In [1]:
from collections import Counter


                                    Directory structure:
Initial files:
    - lab2_crypt.ipynb - current notebook with second lab
    - neznaika.txt - user text to count Index of coincidence for russian language
    - variant13_raw.txt - ciphered text that we have to dechipher of variant 13
Files/dirs created during working with curren`t notebook:
    - dir encoded:
        -- ../'vigener_res{}.txt'.format(key_len) - encoded text from 'neznaika.txt' with key of length key_len from dictionary key_dict
    - variant13.txt - a little preprocessing of 'variant13_raw.txt', getting rid of '\n' symbol
    - 'vigener_check_decode{}.txt'.format(key_len) - decoded text with key of length key_len 

Preprocessing is essential to make rid of punctuation, uppercase and spaces. We also change 'ё' to 'е'

In [2]:
def preprocess(path):
    '''Leaves only lowercase russian chars without spaces'''
    newpath='lab2_prep.txt'
    alph='абвгдеёжзийклмнопрстуфхцчшщъыьэюя'
    with open(path, 'r') as infile, \
     open(newpath, 'w') as outfile:
        data = infile.read()
        data = data.lower()
        data = data.replace('ё', 'e')
        result=''
        for char in data:
            if char in alph:
                result+=char
        #sanity check (may be less than 32 if some rare symbols are missing)
        assert len(set(result)) <= 32 
        outfile.write(result)

In [3]:
preprocess('neznaika.txt')

Constants for lab

In [4]:
#dictionary of format "len of a key: key"
key_dict = {
    2: 'он',
    3: 'сок',
    4: 'вино',
    5: 'каток',
    17: 'будькакдомапутник',
}

In [5]:
alph='абвгдежзийклмнопрстуфхцчшщъыьэюя'

Vigenère cipher

In [6]:
def vigener(path, key_len):
    '''Creates encoded text from plain text using key from key_dict with len key_len'''
    key = key_dict[key_len]
    with open(path, 'r') as infile, \
    open('encoded/vigener_res{}.txt'.format(key_len), 'w') as outfile:
        data = infile.read()
        result=''
        for i, char in enumerate(data):
            char = alph[(alph.find(char) + alph.find(key[i % len(key)])) % len(alph)]
            result+=char
        outfile.write(result)

In [7]:
vigener('lab2_prep.txt', 4)

Decoding function to make sure everything is going OK

In [8]:
def decode_vigener(path, key, print_text=False):
    '''Decode vigener !WITH KNOWN KEY!'''
    with open(path, 'r') as infile, \
    open('vigener_check_decode{}.txt'.format(len(key)), 'w') as outfile:
        data = infile.read()
        result=''
        for i, char in enumerate(data):
            char =  alph[alph.find(char) - alph.find(key[i % len(key)])]
            result += char
        outfile.write(result)
    if print_text:
        print(result)

In [9]:
decode_vigener('encoded/vigener_res4.txt', 'вино')

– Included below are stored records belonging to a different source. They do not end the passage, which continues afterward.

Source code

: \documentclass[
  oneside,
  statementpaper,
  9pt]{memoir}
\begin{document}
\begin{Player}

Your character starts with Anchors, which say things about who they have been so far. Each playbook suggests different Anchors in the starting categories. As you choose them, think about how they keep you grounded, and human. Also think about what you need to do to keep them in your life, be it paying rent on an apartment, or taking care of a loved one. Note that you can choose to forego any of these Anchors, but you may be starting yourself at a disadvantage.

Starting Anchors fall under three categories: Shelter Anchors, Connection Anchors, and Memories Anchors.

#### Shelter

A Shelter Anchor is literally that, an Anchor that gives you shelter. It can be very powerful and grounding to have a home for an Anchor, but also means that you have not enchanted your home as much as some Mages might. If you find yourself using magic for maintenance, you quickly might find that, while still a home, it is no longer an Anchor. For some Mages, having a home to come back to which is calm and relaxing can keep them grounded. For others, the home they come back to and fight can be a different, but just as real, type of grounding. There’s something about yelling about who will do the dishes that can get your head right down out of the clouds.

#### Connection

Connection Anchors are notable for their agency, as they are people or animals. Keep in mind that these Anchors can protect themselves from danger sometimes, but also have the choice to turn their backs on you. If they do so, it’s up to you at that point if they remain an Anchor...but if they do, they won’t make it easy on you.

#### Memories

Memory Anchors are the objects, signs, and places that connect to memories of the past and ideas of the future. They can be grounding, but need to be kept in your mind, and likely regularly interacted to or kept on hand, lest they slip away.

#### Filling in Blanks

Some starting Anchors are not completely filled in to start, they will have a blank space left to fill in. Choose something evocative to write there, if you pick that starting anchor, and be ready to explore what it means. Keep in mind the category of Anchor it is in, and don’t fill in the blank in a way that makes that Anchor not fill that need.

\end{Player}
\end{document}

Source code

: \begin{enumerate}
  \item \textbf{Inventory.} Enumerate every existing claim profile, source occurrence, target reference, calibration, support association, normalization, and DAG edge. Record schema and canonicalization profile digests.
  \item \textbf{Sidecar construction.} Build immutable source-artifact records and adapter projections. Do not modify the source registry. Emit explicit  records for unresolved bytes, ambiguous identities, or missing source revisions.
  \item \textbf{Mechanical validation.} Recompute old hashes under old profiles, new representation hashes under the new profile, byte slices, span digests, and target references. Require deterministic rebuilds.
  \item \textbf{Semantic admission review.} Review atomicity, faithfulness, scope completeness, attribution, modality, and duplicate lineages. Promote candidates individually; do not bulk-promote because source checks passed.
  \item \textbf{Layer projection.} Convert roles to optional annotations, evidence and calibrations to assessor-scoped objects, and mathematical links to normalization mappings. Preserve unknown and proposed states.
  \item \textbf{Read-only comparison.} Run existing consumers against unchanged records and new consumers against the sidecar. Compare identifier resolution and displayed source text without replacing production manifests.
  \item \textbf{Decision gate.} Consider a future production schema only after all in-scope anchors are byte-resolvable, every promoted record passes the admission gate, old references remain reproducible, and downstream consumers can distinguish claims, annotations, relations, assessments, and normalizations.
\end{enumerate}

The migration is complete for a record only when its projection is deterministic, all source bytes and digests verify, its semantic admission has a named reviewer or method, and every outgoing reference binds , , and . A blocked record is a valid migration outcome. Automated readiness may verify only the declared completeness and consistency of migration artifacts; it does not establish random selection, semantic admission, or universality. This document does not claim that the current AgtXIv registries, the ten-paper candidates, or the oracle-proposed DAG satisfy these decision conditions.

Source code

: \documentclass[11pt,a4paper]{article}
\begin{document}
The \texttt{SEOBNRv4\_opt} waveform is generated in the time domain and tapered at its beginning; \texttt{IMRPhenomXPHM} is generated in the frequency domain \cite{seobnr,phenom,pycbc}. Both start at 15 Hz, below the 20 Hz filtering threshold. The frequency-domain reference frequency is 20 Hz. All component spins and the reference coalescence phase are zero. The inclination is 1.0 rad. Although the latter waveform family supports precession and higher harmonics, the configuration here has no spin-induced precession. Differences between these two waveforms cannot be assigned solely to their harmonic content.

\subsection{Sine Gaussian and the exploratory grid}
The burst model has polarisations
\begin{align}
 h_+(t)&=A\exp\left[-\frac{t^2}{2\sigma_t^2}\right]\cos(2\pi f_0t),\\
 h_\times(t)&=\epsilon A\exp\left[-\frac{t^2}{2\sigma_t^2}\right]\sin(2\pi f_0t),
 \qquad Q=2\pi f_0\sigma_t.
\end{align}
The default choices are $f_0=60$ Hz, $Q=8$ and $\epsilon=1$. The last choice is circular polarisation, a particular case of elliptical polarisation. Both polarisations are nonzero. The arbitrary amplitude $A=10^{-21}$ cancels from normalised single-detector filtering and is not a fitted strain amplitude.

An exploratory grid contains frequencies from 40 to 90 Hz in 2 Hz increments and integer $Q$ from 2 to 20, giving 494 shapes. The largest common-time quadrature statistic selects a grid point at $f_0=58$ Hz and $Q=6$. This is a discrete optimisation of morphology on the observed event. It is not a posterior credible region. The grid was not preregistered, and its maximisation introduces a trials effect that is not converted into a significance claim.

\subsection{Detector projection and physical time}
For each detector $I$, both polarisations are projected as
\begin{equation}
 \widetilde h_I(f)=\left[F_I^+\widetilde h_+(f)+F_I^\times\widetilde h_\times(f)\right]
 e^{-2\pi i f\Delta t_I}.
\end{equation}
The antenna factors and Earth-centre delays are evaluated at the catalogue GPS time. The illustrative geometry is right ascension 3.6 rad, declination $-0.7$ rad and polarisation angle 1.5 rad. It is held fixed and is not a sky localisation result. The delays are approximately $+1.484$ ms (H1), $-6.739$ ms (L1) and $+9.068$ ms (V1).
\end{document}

Applying vigener using all keys we have (results are in dir 'encoded')

In [10]:
for key_len in key_dict.keys():
    vigener('lab2_prep.txt', key_len)

Counting Index of coincidence (effective for small r (2 <= r <= 5)). For bigger r we prefer to use symbol coincidence statistics

In [11]:
def coincidence_count(path):
    with open(path, 'r') as infile:
        data = infile.read()
        n = len(data)
        counter = Counter(data) #count number of occurences of each letter in text
    index = sum([counter[i]* (counter[i]-1) for i in counter.keys()]) / (n * (n-1))
    return index 
    

Counting coincidence index of user text

In [12]:
coincidence_count('neznaika.txt')

0.058285657003133866

Counting coincidence index of user text, encoded with different keys

In [13]:
for key_len in key_dict.keys():
    result = coincidence_count('encoded/vigener_res{}.txt'.format(key_len))
    print('Length of key: {}, coincidence index: {}'.format(key_len, result))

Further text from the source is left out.